### About this task
Any picture in the data below gets skipped; print all the rest exactly.

### Dataset
════════

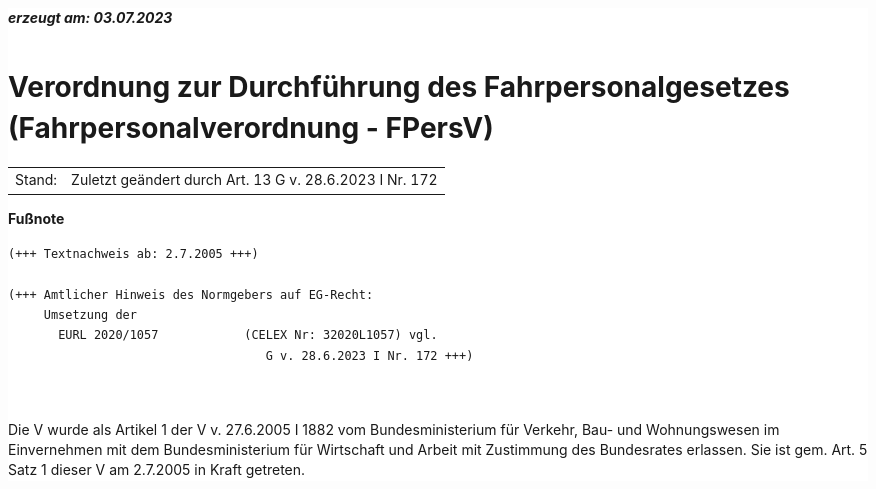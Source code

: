   
  

##### erzeugt am: 03.07.2023

</td>

</tr>

</table>

<span id="BJNR188210005.html"></span>

# Verordnung zur Durchführung des Fahrpersonalgesetzes (Fahrpersonalverordnung - FPersV)

<div>

<div class="jnhtml">

|        |                                                         |
| ------ | ------------------------------------------------------- |
| Stand: | Zuletzt geändert durch Art. 13 G v. 28.6.2023 I Nr. 172 |

</div>

</div>

<div>

  
**Fußnote**

<div class="jnhtml">

<div>

<div class="jurAbsatz">

  

``` 
(+++ Textnachweis ab: 2.7.2005 +++)
 
(+++ Amtlicher Hinweis des Normgebers auf EG-Recht:
     Umsetzung der
       EURL 2020/1057            (CELEX Nr: 32020L1057) vgl. 
                                    G v. 28.6.2023 I Nr. 172 +++)

 
```

Die V wurde als Artikel 1 der V v. 27.6.2005 I 1882 vom
Bundesministerium für Verkehr, Bau- und Wohnungswesen im Einvernehmen
mit dem Bundesministerium für Wirtschaft und Arbeit mit Zustimmung des
Bundesrates erlassen. Sie ist gem. Art. 5 Satz 1 dieser V am 2.7.2005 in
Kraft getreten.

</div>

════════

### Task output
Source code

:   
  

##### erzeugt am: 03.07.2023

</td>

</tr>

</table>

<span id="BJNR188210005.html"></span>

# Verordnung zur Durchführung des Fahrpersonalgesetzes (Fahrpersonalverordnung - FPersV)

<div>

<div class="jnhtml">

|        |                                                         |
| ------ | ------------------------------------------------------- |
| Stand: | Zuletzt geändert durch Art. 13 G v. 28.6.2023 I Nr. 172 |

</div>

</div>

<div>

  
**Fußnote**

<div class="jnhtml">

<div>

<div class="jurAbsatz">

  

``` 
(+++ Textnachweis ab: 2.7.2005 +++)
 
(+++ Amtlicher Hinweis des Normgebers auf EG-Recht:
     Umsetzung der
       EURL 2020/1057            (CELEX Nr: 32020L1057) vgl. 
                                    G v. 28.6.2023 I Nr. 172 +++)

 
```

Die V wurde als Artikel 1 der V v. 27.6.2005 I 1882 vom
Bundesministerium für Verkehr, Bau- und Wohnungswesen im Einvernehmen
mit dem Bundesministerium für Wirtschaft und Arbeit mit Zustimmung des
Bundesrates erlassen. Sie ist gem. Art. 5 Satz 1 dieser V am 2.7.2005 in
Kraft getreten.

</div>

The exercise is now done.